This is a short example of running a STEM simulation of a supported nanoparticle with the PRISM algorithm. See our tutorial for a more in depth description.

Configuration#

We start by (optionally) setting our configuration. See documentation for details.

abtem.config.set({"device": "gpu", "fft": "fftw"})
<abtem.core.config.set at 0x1db8d20ef80>

Atomic model#

We create an atomic model of a decahedral copper nanoparticle.
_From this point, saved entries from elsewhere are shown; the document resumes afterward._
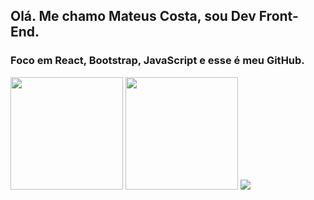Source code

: ## Olá. Me chamo Mateus Costa, sou Dev Front-End.
### Foco em React, Bootstrap, JavaScript e esse é meu GitHub.

<div>
  <a>
  <img height="180em" src="https://github-readme-stats.vercel.app/api?username=mateus-cc&show_icons=true&theme=dark#gh-dark-mode-only)](https://github.com/mateus-cc/github-readme-stats#gh-dark-mode-only"/>
    <img height="180em" src="https://github-readme-stats.vercel.app/api/top-langs/?username=mateus-cc&hide_progress=true"/>
      <img src="(https://github-readme-stats.vercel.app/api/top-langs/?username=mateus-cc&layout=donut)](https://github.com/mateus-cc/github-readme-stats)"/>
</div>


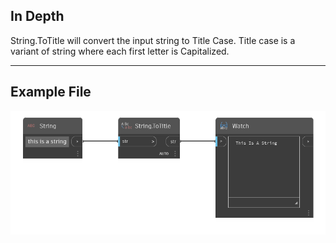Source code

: ## In Depth
String.ToTitle will convert the input string to Title Case. Title case is a variant of string where each first letter is Capitalized.
___
## Example File

![String.ToTitle](./DSCore.String.ToTitle_img.png)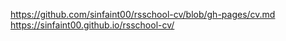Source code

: https://github.com/sinfaint00/rsschool-cv/blob/gh-pages/cv.md
https://sinfaint00.github.io/rsschool-cv/
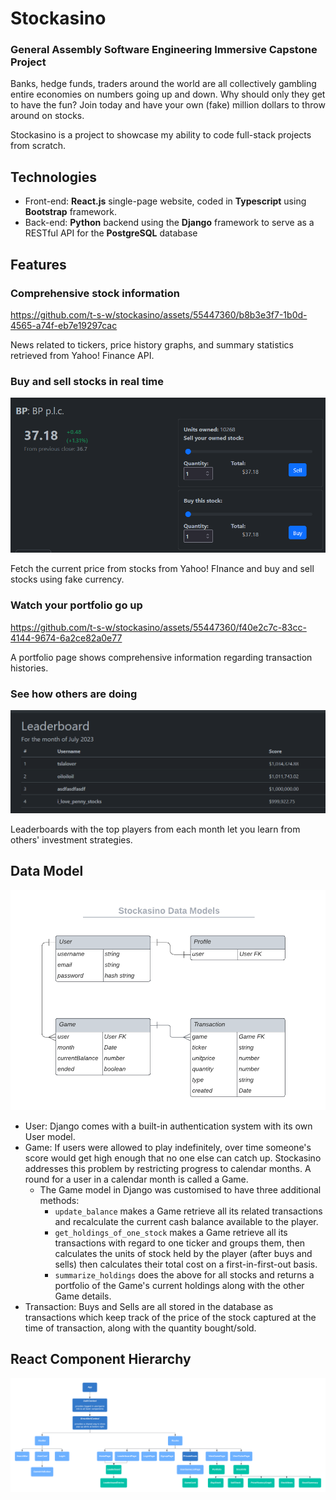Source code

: # Stockasino

### General Assembly Software Engineering Immersive Capstone Project

Banks, hedge funds, traders around the world are all collectively gambling entire economies on numbers going up and down.
Why should only they get to have the fun?
Join today and have your own (fake) million dollars to throw around on stocks.

Stockasino is a project to showcase my ability to code full-stack projects from scratch.

## Technologies

- Front-end: **React.js** single-page website, coded in **Typescript** using **Bootstrap** framework.
- Back-end: **Python** backend using the **Django** framework to serve as a RESTful API for the **PostgreSQL** database

## Features

### Comprehensive stock information

https://github.com/t-s-w/stockasino/assets/55447360/b8b3e3f7-1b0d-4565-a74f-eb7e19297cac

News related to tickers, price history graphs, and summary statistics retrieved from Yahoo! Finance API.

### Buy and sell stocks in real time

![buysellstock](./readmeassets/buysellstock.png)

Fetch the current price from stocks from Yahoo! FInance and buy and sell stocks using fake currency.

### Watch your portfolio go up

https://github.com/t-s-w/stockasino/assets/55447360/f40e2c7c-83cc-4144-9674-6a2ce82a0e77

A portfolio page shows comprehensive information regarding transaction histories.

### See how others are doing

![leaderboards](./readmeassets/leaderboard.png)

Leaderboards with the top players from each month let you learn from others' investment strategies.

## Data Model

![datamodel](./readmeassets/datamodel.png)

- User: Django comes with a built-in authentication system with its own User model.
- Game: If users were allowed to play indefinitely, over time someone's score would get high enough that no one else can catch up. Stockasino addresses this problem by restricting progress to calendar months. A round for a user in a calendar month is called a Game.
  - The Game model in Django was customised to have three additional methods:
    - `update_balance` makes a Game retrieve all its related transactions and recalculate the current cash balance available to the player.
    - `get_holdings_of_one_stock` makes a Game retrieve all its transactions with regard to one ticker and groups them, then calculates the units of stock held by the player (after buys and sells) then calculates their total cost on a first-in-first-out basis.
    - `summarize_holdings` does the above for all stocks and returns a portfolio of the Game's current holdings along with the other Game details.
- Transaction: Buys and Sells are all stored in the database as transactions which keep track of the price of the stock captured at the time of transaction, along with the quantity bought/sold.

## React Component Hierarchy

![components](./readmeassets/componentdiagram.png)
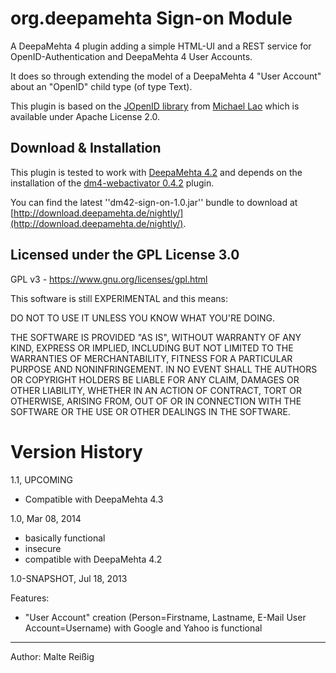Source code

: 
# org.deepamehta Sign-on Module

A DeepaMehta 4 plugin adding a simple HTML-UI and a REST service for OpenID-Authentication and DeepaMehta 4 User Accounts.

It does so through extending the model of a DeepaMehta 4 "User Account" about an "OpenID" child type (of type Text).

This plugin is based on the [JOpenID library](https://code.google.com/p/jopenid) from [Michael Lao](http://www.liaoxuefeng.com) which is available under Apache License 2.0.

## Download & Installation

This plugin is tested to work with [DeepaMehta 4.2](https://github.com/jri/deepamehta) and depends on the installation of the [dm4-webactivator 0.4.2](https://github.com/jri/dm4-webactivator) plugin. 

You can find the latest ''dm42-sign-on-1.0.jar'' bundle to download at [http://download.deepamehta.de/nightly/](http://download.deepamehta.de/nightly/).

## Licensed under the GPL License 3.0

GPL v3 - https://www.gnu.org/licenses/gpl.html

This software is still EXPERIMENTAL and this means:

DO NOT TO USE IT UNLESS YOU KNOW WHAT YOU'RE DOING.

THE SOFTWARE IS PROVIDED "AS IS", WITHOUT WARRANTY OF ANY KIND, EXPRESS OR IMPLIED, INCLUDING BUT NOT LIMITED TO THE WARRANTIES OF MERCHANTABILITY, FITNESS FOR A PARTICULAR PURPOSE AND NONINFRINGEMENT. IN NO EVENT SHALL THE AUTHORS OR COPYRIGHT HOLDERS BE LIABLE FOR ANY CLAIM, DAMAGES OR OTHER LIABILITY, WHETHER IN AN ACTION OF CONTRACT, TORT OR OTHERWISE, ARISING FROM, OUT OF OR IN CONNECTION WITH THE SOFTWARE OR THE USE OR OTHER DEALINGS IN THE SOFTWARE.


# Version History

1.1, UPCOMING
- Compatible with DeepaMehta 4.3

1.0, Mar 08, 2014
- basically functional
- insecure
- compatible with DeepaMehta 4.2

1.0-SNAPSHOT, Jul 18, 2013

Features:
- "User Account" creation (Person=Firstname, Lastname, E-Mail User Account=Username) with Google and Yahoo is functional

--------------------
Author: Malte Reißig

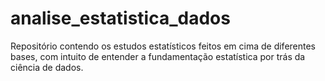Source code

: # analise_estatistica_dados
Repositório contendo os estudos estatísticos feitos em cima de diferentes bases, com intuito de entender a fundamentação estatística por trás da ciência de dados.
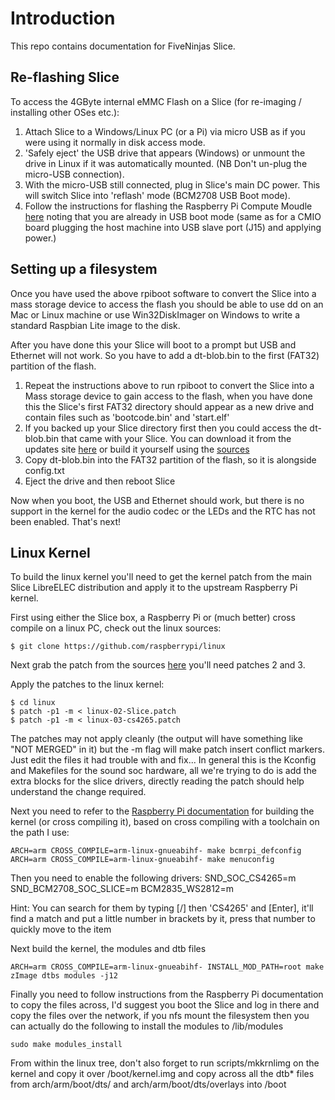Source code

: # Introduction

This repo contains documentation for FiveNinjas Slice.

## Re-flashing Slice

To access the 4GByte internal eMMC Flash on a Slice (for re-imaging / installing other OSes etc.):

1. Attach Slice to a Windows/Linux PC (or a Pi) via micro USB as if you were using it normally in disk access mode.
2. 'Safely eject' the USB drive that appears (Windows) or unmount the drive in Linux if it was automatically mounted. (NB Don't un-plug the micro-USB connection).
3. With the micro-USB still connected, plug in Slice's main DC power. This will switch Slice into 'reflash' mode (BCM2708 USB Boot mode).
4. Follow the instructions for flashing the Raspberry Pi Compute Moudle [here](https://github.com/raspberrypi/documentation/blob/master/hardware/computemodule/cm-emmc-flashing.md) noting that you are already in USB boot mode (same as for a CMIO board plugging the host machine into USB slave port (J15) and applying power.)

## Setting up a filesystem

Once you have used the above rpiboot software to convert the Slice into a mass storage device to access the flash you should be able to use dd on an Mac or Linux machine or use Win32DiskImager on Windows to write a standard Raspbian Lite image to the disk.

After you have done this your Slice will boot to a prompt but USB and Ethernet will not work.  So you have to add a dt-blob.bin to the first (FAT32) partition of the flash.

1. Repeat the instructions above to run rpiboot to convert the Slice into a Mass storage device to gain access to the flash, when you have done this the Slice's first FAT32 directory should appear as a new drive and contain files such as 'bootcode.bin' and 'start.elf'
2. If you backed up your Slice directory first then you could access the dt-blob.bin that came with your Slice.  You can download it from the updates site [here](http://updates.fiveninjas.com/slice/dt-blob.bin) or build it yourself using the [sources](https://github.com/FiveNinjas/LibreELEC.tv.old/tree/master/distributions/Slice/config)
3. Copy dt-blob.bin into the FAT32 partition of the flash, so it is alongside config.txt
4. Eject the drive and then reboot Slice 

Now when you boot, the USB and Ethernet should work, but there is no support in the kernel for the audio codec or the LEDs and the RTC has not been enabled.  That's next!

## Linux Kernel

To build the linux kernel you'll need to get the kernel patch from the main Slice LibreELEC distribution and apply it to the upstream Raspberry Pi kernel.

First using either the Slice box, a Raspberry Pi or (much better) cross compile on a linux PC, check out the linux sources:

    $ git clone https://github.com/raspberrypi/linux

Next grab the patch from the sources [here](https://github.com/FiveNinjas/LibreELEC.tv.old/tree/master/projects/Slice/patches/linux) you'll need patches 2 and 3.

Apply the patches to the linux kernel:

    $ cd linux
    $ patch -p1 -m < linux-02-Slice.patch
    $ patch -p1 -m < linux-03-cs4265.patch

The patches may not apply cleanly (the output will have something like "NOT MERGED" in it) but the -m flag will make patch insert conflict markers.  Just edit the files it had trouble with and fix...  In general this is the Kconfig and Makefiles for the sound soc hardware, all we're trying to do is add the extra blocks for the slice drivers, directly reading the patch should help understand the change required.

Next you need to refer to the [Raspberry Pi documentation](https://www.raspberrypi.org/documentation/linux/kernel/building.md) for building the kernel (or cross compiling it), based on cross compiling with a toolchain on the path I use:

    ARCH=arm CROSS_COMPILE=arm-linux-gnueabihf- make bcmrpi_defconfig
    ARCH=arm CROSS_COMPILE=arm-linux-gnueabihf- make menuconfig

Then you need to enable the following drivers:
    SND_SOC_CS4265=m
    SND_BCM2708_SOC_SLICE=m
    BCM2835_WS2812=m
    
Hint: You can search for them by typing [/] then 'CS4265' and [Enter], it'll find a match and put a little number in brackets by it, press that number to quickly move to the item

Next build the kernel, the modules and dtb files

    ARCH=arm CROSS_COMPILE=arm-linux-gnueabihf- INSTALL_MOD_PATH=root make zImage dtbs modules -j12

Finally you need to follow instructions from the Raspberry Pi documentation to copy the files across, I'd suggest you boot the Slice and log in there and copy the files over the network, if you nfs mount the filesystem then you can actually do the following to install the modules to /lib/modules

    sudo make modules_install
    
From within the linux tree, don't also forget to run scripts/mkkrnlimg on the kernel and copy it over /boot/kernel.img and copy across all the dtb* files from arch/arm/boot/dts/ and arch/arm/boot/dts/overlays into /boot
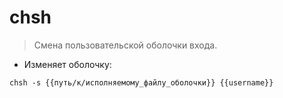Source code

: # chsh

> Смена пользовательской оболочки входа.

- Изменяет оболочку:

`chsh -s {{путь/к/исполняемому_файлу_оболочки}} {{username}}`
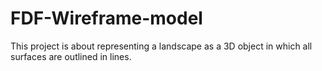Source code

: # FDF-Wireframe-model
This project is about representing a landscape as a 3D object in which all surfaces are outlined in lines.
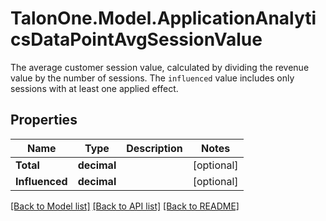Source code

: # TalonOne.Model.ApplicationAnalyticsDataPointAvgSessionValue
The average customer session value, calculated by dividing the revenue value by the number of sessions. The `influenced` value includes only sessions with at least one applied effect.
## Properties

Name | Type | Description | Notes
------------ | ------------- | ------------- | -------------
**Total** | **decimal** |  | [optional] 
**Influenced** | **decimal** |  | [optional] 

[[Back to Model list]](../README.md#documentation-for-models) [[Back to API list]](../README.md#documentation-for-api-endpoints) [[Back to README]](../README.md)

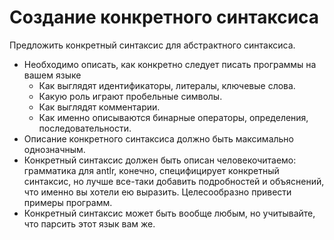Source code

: # Создание конкретного синтаксиса

Предложить конкретный синтаксис для абстрактного синтаксиса.

* Необходимо описать, как конкретно следует писать программы на вашем языке
   * Как выглядят идентификаторы, литералы, ключевые слова.
   * Какую роль играют пробельные символы.
   * Как выглядят комментарии.
   * Как именно описываются бинарные операторы, определения, последовательности.
* Описание конкретного синтаксиса должно быть максимально однозначным.
* Конкретный синтаксис должен быть описан человекочитаемо: грамматика для antlr, конечно,
специфицирует конкретный синтаксис, но лучше все-таки добавить подробностей и объяснений, что именно вы хотели ею выразить. Целесообразно привести примеры программ.
* Конкретный синтаксис может быть вообще любым, но учитывайте, что парсить этот язык вам же.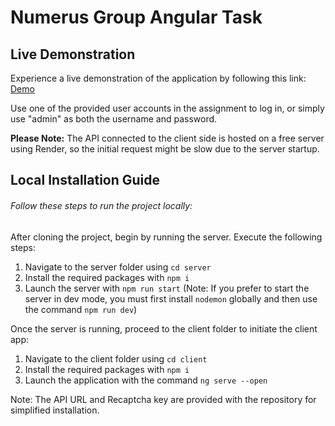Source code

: # Numerus Group Angular Task

## Live Demonstration

Experience a live demonstration of the application by following this link: [Demo](https://angular-numerusgroup-test.vercel.app/login "Demo")

Use one of the provided user accounts in the assignment to log in, or simply use "admin" as both the username and password.

**Please Note:** The API connected to the client side is hosted on a free server using Render, so the initial request might be slow due to the server startup.

## Local Installation Guide

###### Follow these steps to run the project locally:

After cloning the project, begin by running the server. Execute the following steps:
1. Navigate to the server folder using `cd server`
2. Install the required packages with `npm i`
3. Launch the server with `npm run start` (Note: If you prefer to start the server in dev mode, you must first install `nodemon` globally and then use the command `npm run dev`)

Once the server is running, proceed to the client folder to initiate the client app:
1. Navigate to the client folder using `cd client`
2. Install the required packages with `npm i`
3. Launch the application with the command `ng serve --open`

Note: The API URL and Recaptcha key are provided with the repository for simplified installation.
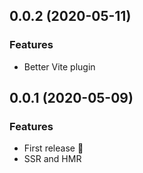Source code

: ## 0.0.2 (2020-05-11)

### Features

- Better Vite plugin


## 0.0.1 (2020-05-09)

### Features

- First release :tada:
- SSR and HMR
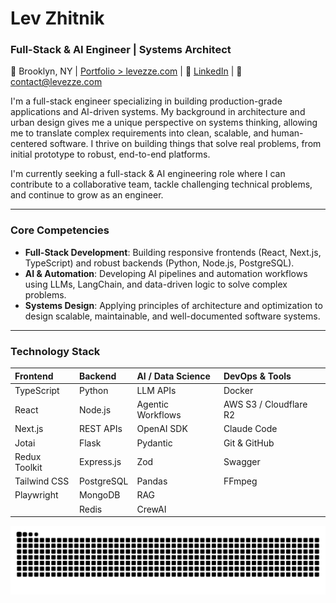 # Lev Zhitnik

### Full-Stack & AI Engineer | Systems Architect

📍 Brooklyn, NY | [Portfolio > levezze.com](https://levezze.com) | 🔗 [LinkedIn](https://www.linkedin.com/in/lev-zhitnik/) | 📧 contact@levezze.com

I'm a full-stack engineer specializing in building production-grade applications and AI-driven systems. My background in architecture and urban design gives me a unique perspective on systems thinking, allowing me to translate complex requirements into clean, scalable, and human-centered software. I thrive on building things that solve real problems, from initial prototype to robust, end-to-end platforms.

I'm currently seeking a full-stack & AI engineering role where I can contribute to a collaborative team, tackle challenging technical problems, and continue to grow as an engineer.

---

### Core Competencies

* **Full-Stack Development**: Building responsive frontends (React, Next.js, TypeScript) and robust backends (Python, Node.js, PostgreSQL).
* **AI & Automation**: Developing AI pipelines and automation workflows using LLMs, LangChain, and data-driven logic to solve complex problems.
* **Systems Design**: Applying principles of architecture and optimization to design scalable, maintainable, and well-documented software systems.

---

### Technology Stack

| Frontend | Backend | AI / Data Science | DevOps & Tools |
| :--- | :--- | :--- | :--- |
| TypeScript | Python | LLM APIs | Docker |
| React | Node.js | Agentic Workflows | AWS S3 / Cloudflare R2 |
| Next.js | REST APIs | OpenAI SDK | Claude Code |
| Jotai | Flask | Pydantic | Git & GitHub |
| Redux Toolkit | Express.js | Zod | Swagger |
| Tailwind CSS| PostgreSQL | Pandas | FFmpeg |
| Playwright | MongoDB | RAG | |
| | Redis | CrewAI | |

<picture>
  <source
    media="(prefers-color-scheme: dark)"
    srcset="https://raw.githubusercontent.com/Levezze/Levezze/output/github-contribution-grid-snake-dark.svg"
  />
  <source
    media="(prefers-color-scheme: light)"
    srcset="https://raw.githubusercontent.com/Levezze/Levezze/output/github-contribution-grid-snake.svg"
  />
  <img
    alt="github contribution grid snake animation"
    src="https://raw.githubusercontent.com/Levezze/Levezze/output/github-contribution-grid-snake.svg"
  />
</picture>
See our walkthough or our tutorial on atomic models.

cluster = Decahedron("Cu", 9, 2, 0)
cluster.rotate("x", -30)

abtem.show_atoms(cluster, plane="xy");
../../../_images/777f3fc42cf7eae7d17f3b773f34338b20a02c11a2b00729be1499dd1ab1cdc3.png

A rough model of amorphous carbon is created by randomly displacing the atoms of a diamond structure

substrate = ase.build.bulk("C", cubic=True)

# repeat diamond structure
substrate *= (12, 12, 10)

# displace atoms with a standard deviation of 50 % of the bond length
bondlength = 1.54  # Bond length
substrate.positions[:] += np.random.randn(len(substrate), 3) * 0.5 * bondlength

# wrap the atoms displaced outside the cell back into the cell
substrate.wrap()

abtem.show_atoms(substrate, plane="xy", merge=0.5);
../../../_images/c44891ab2f77ba1cfa077193b71bfb84d65b7e593765a84ca3e933e8c618c365.png
translated_cluster = cluster.copy()

translated_cluster.cell = substrate.cell
translated_cluster.center()
translated_cluster.translate((0, 0, -25))

atoms = substrate + translated_cluster

atoms.center(axis=2, vacuum=2)

fig, (ax1, ax2) = plt.subplots(1, 2, figsize=(12, 4))
abtem.show_atoms(atoms, plane="xy", ax=ax1, title="Beam view")
abtem.show_atoms(atoms, plane="xz", ax=ax2, title="Side view");
../../../_images/3dfefeadcd3803894417a109fdfd48587d38cf848b0a9b1a625bdfc5f9d77cfc.png

Potential#

We create an ensemble of potentials using the frozen phonon model. See our walkthrough on frozen phonons.

frozen_phonons = abtem.FrozenPhonons(atoms, 4, sigmas=0.1)

We create a potential from the frozen phonons model, see walkthrough on potentials.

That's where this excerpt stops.